Alleged ghost hunters have some super nifty tools to aid them in their paranormal searches. You’ve got your required education from purchasing all the Paranormal Activity movies, EMF meters, night vision goggles because no self respecting ghost comes out during the day.
And you’ve got your Ghost Box or Spirit Box. Not all things labeled a ghost box operate in the manner I mention to follow, but some of the numerous con men who inhabit the world have helped nudge the confirmation bias and auditory pareidolia along.
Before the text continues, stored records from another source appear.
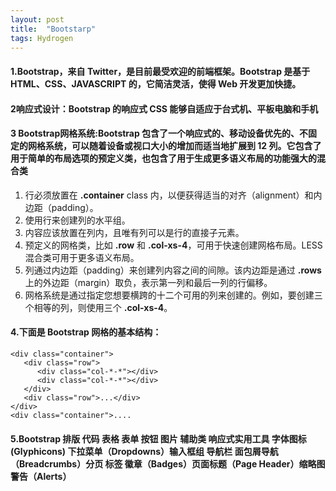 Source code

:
 ```yaml
---
layout: post
title:  "Bootstarp"
tags: Hydrogen
---
```



#### 1.Bootstrap，来自 Twitter，是目前最受欢迎的前端框架。Bootstrap 是基于 HTML、CSS、JAVASCRIPT 的，它简洁灵活，使得 Web 开发更加快捷。

#### 2**响应式设计**：Bootstrap 的响应式 CSS 能够自适应于台式机、平板电脑和手机

#### 3 Bootstrap网格系统:Bootstrap 包含了一个响应式的、移动设备优先的、不固定的网格系统，可以随着设备或视口大小的增加而适当地扩展到 12 列。它包含了用于简单的布局选项的预定义类，也包含了用于生成更多语义布局的功能强大的混合类



1.  行必须放置在 **.container** class 内，以便获得适当的对齐（alignment）和内边距（padding）。
2.   使用行来创建列的水平组。
3.  内容应该放置在列内，且唯有列可以是行的直接子元素。
4. 预定义的网格类，比如 **.row** 和 **.col-xs-4**，可用于快速创建网格布局。LESS 混合类可用于更多语义布局。
5. 列通过内边距（padding）来创建列内容之间的间隙。该内边距是通过 **.rows** 上的外边距（margin）取负，表示第一列和最后一列的行偏移。
6. 网格系统是通过指定您想要横跨的十二个可用的列来创建的。例如，要创建三个相等的列，则使用三个 **.col-xs-4**。

#### 4.下面是 Bootstrap 网格的基本结构：

```
<div class="container">
   <div class="row">
      <div class="col-*-*"></div>
      <div class="col-*-*"></div>      
   </div>
   <div class="row">...</div>
</div>
<div class="container">....
```

#### 5.Bootstrap 排版 代码 表格 表单 按钮 图片 辅助类 响应式实用工具 字体图标(Glyphicons)  下拉菜单（Dropdowns）输入框组 导航栏 面包屑导航（Breadcrumbs）分页 标签 徽章（Badges）页面标题（Page Header）缩略图   警告（Alerts）

[jekyll-docs]: https://jekyllrb.com/docs/home
[jekyll-gh]:   https://github.com/jekyll/jekyll
[jekyll-talk]: https://talk.jekyllrb.com/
There’s quite a nice little assortment of these available on Amazon. Some may be better than others. Some may operate differently. First, the basic idea. The ghosts for whatever reasons, most likely not having an evil looking doll to inhabit need to communicate with us via an old radio. Preferably one found in a dusty attic, with or without a gramophone of similar vintage and a copy of the Necronomicon. When the finder turns on the magic radio the spirits speak in brief clips garbled by an insane amount of static. The apophenia takes over and you start trying to make sense of what bits and pieces sound like actual words. You have to, because the magic radio never gives you anything approaching a full short phrase or heaven forbid a sentence or two.
The trick is, damaging the radio. You don’t want the paranormal investigation to be interrupted by actually hearing the final score of the Astros game and the post game show on how they got caught and what new way to cheat they cooked up this time. The human mind allowed to wander is much better at producing the reaction that these are expected to produce in the gullible target audience. Even by its name there’s an expectation something spooky is about to happen. So you’re more inclined to listen like you’re doing audio Ouija board research. Did the spirit just say, “DEATH”? Gosh darn it that sounded like “death”. Soul? Carry? Like Jim Carrey? That dude is ducking evil. I know he said Carrey. Etc…
The intentionally damaged radio is designed to rapidly skip through different frequencies and only pause long enough for a short burst of actual audio.
A well practiced gematria guru offers a video with a rapid fire Gish Gallop of the story combined with some numbers. The tiny numbers are the equivalent of the short burst of audio. You’re not supposed to dwell on the gazillion alternatives for each number. You just take their word for it. They told you the ghost said “Soul” even when you thought you heard “Seal” and get off topic with the Seventh Seal or Navy Seals or whatever. A person with symptoms of early onset gematria dementia falls for it.
The effect is also a lot of fun for the synchronicity clique. Now left alone to the Spirit Calculator and way too much free time on their hands because they’re between jobs again they start to make connections (that don’t really exist) on their own. That’s when you get the fun stuff like the sports decoder suddenly going off topic on how the numbers also show that what they are for breakfast matches to the head coach of Rutgers in three different ciphers. Personal life decodes are a primary source of unguided by the alleged expert fake data. And later stages of gematria dementia (gementia? gementria? dematria?) oh boy is that cognitive dissonance fun to deal with in real life. These are the kind of people that get into arguments just for the sake of arguments.
Just like you can get a device marketed as a Ghost Box off the internet, it would be fun to have a product that combined the best of both worlds. It speaks random short words that are related only to numbers. Then the end user can have double the fun! First make up whatever number you want to hear instead of the tedious process of using a gematria calculator. Then decode those numbers and math terms and maybe some calendar data into what you want the story to be! Double the fun, should be worth at least $1000 and a bargain at twice that price!!